Task directions:
Retype only the lines running from the beginning of the entries below to the line with "chown root : root", both included. Do not include pictures.

Exercise materials:
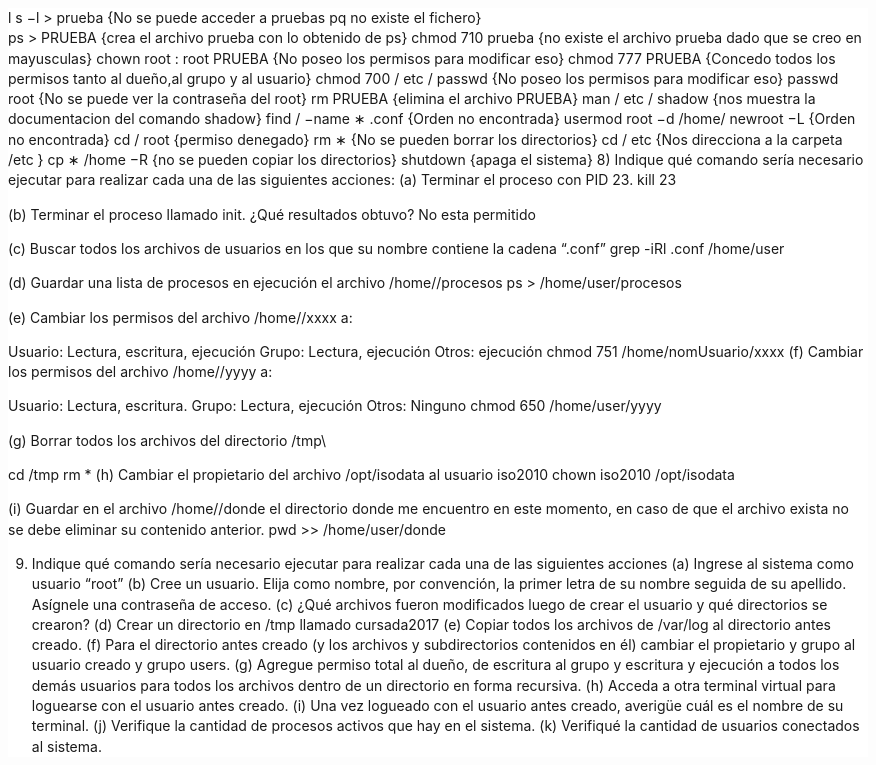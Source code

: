 l s −l > prueba {No se puede acceder a pruebas pq no existe el fichero}                         
ps > PRUEBA   {crea el archivo prueba con lo obtenido de ps}
chmod 710 prueba  {no existe el archivo prueba dado que se creo en mayusculas}
chown root : root PRUEBA {No poseo los permisos para modificar eso}
chmod 777 PRUEBA  {Concedo todos los permisos tanto al dueño,al grupo y al usuario}
chmod 700 / etc / passwd {No poseo los permisos para modificar eso}
passwd root {No se puede ver la contraseña del root}
rm PRUEBA {elimina el archivo PRUEBA}
man / etc / shadow {nos muestra la documentacion del comando shadow}
find / −name ∗ .conf {Orden no encontrada}
usermod root −d /home/ newroot −L {Orden no encontrada}
cd / root {permiso denegado}
rm ∗ {No se pueden borrar los directorios}
cd / etc {Nos direcciona a la carpeta /etc }
cp ∗ /home −R {no se pueden copiar los directorios}
shutdown {apaga el sistema}
8) Indique qué comando sería necesario ejecutar para realizar cada una de las siguientes acciones:
(a) Terminar el proceso con PID 23.
kill 23

(b) Terminar el proceso llamado init. ¿Qué resultados obtuvo?
No esta permitido

(c) Buscar todos los archivos de usuarios en los que su nombre contiene la cadena “.conf”
grep -iRl .conf /home/user

(d) Guardar una lista de procesos en ejecución el archivo /home/<su nombre de usuario>/procesos
ps > /home/user/procesos

(e) Cambiar los permisos del archivo /home/<su nombre de usuario>/xxxx a:

Usuario: Lectura, escritura, ejecución
Grupo: Lectura, ejecución
Otros: ejecución chmod 751 /home/nomUsuario/xxxx
(f) Cambiar los permisos del archivo /home//yyyy a:

Usuario: Lectura, escritura.
Grupo: Lectura, ejecución
Otros: Ninguno
chmod 650 /home/user/yyyy

(g) Borrar todos los archivos del directorio /tmp\

cd /tmp
rm *
(h) Cambiar el propietario del archivo /opt/isodata al usuario iso2010
chown iso2010 /opt/isodata

(i) Guardar en el archivo /home/<su nombre de usuario>/donde el directorio donde me encuentro en este momento, en caso de que el archivo exista no se debe eliminar su contenido anterior.
pwd >> /home/user/donde

9) Indique qué comando sería necesario ejecutar para realizar cada una de las siguientes acciones
(a) Ingrese al sistema como usuario “root”
(b) Cree un usuario. Elija como nombre, por convención, la primer letra de su nombre seguida de su apellido. Asígnele una contraseña de acceso.
(c) ¿Qué archivos fueron modificados luego de crear el usuario y qué directorios se crearon?
(d) Crear un directorio en /tmp llamado cursada2017
(e) Copiar todos los archivos de /var/log al directorio antes creado.
(f) Para el directorio antes creado (y los archivos y subdirectorios contenidos en él) cambiar el propietario y grupo al usuario creado y grupo users.
(g) Agregue permiso total al dueño, de escritura al grupo y escritura y ejecución a todos los demás usuarios para todos los archivos dentro de un directorio en forma recursiva.
(h) Acceda a otra terminal virtual para loguearse con el usuario antes creado.
(i) Una vez logueado con el usuario antes creado, averigüe cuál es el nombre de su terminal.
(j) Verifique la cantidad de procesos activos que hay en el sistema.
(k) Verifiqué la cantidad de usuarios conectados al sistema.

Response area:
Source code

: l s −l > prueba {No se puede acceder a pruebas pq no existe el fichero}                         
ps > PRUEBA   {crea el archivo prueba con lo obtenido de ps}
chmod 710 prueba  {no existe el archivo prueba dado que se creo en mayusculas}
chown root : root PRUEBA {No poseo los permisos para modificar eso}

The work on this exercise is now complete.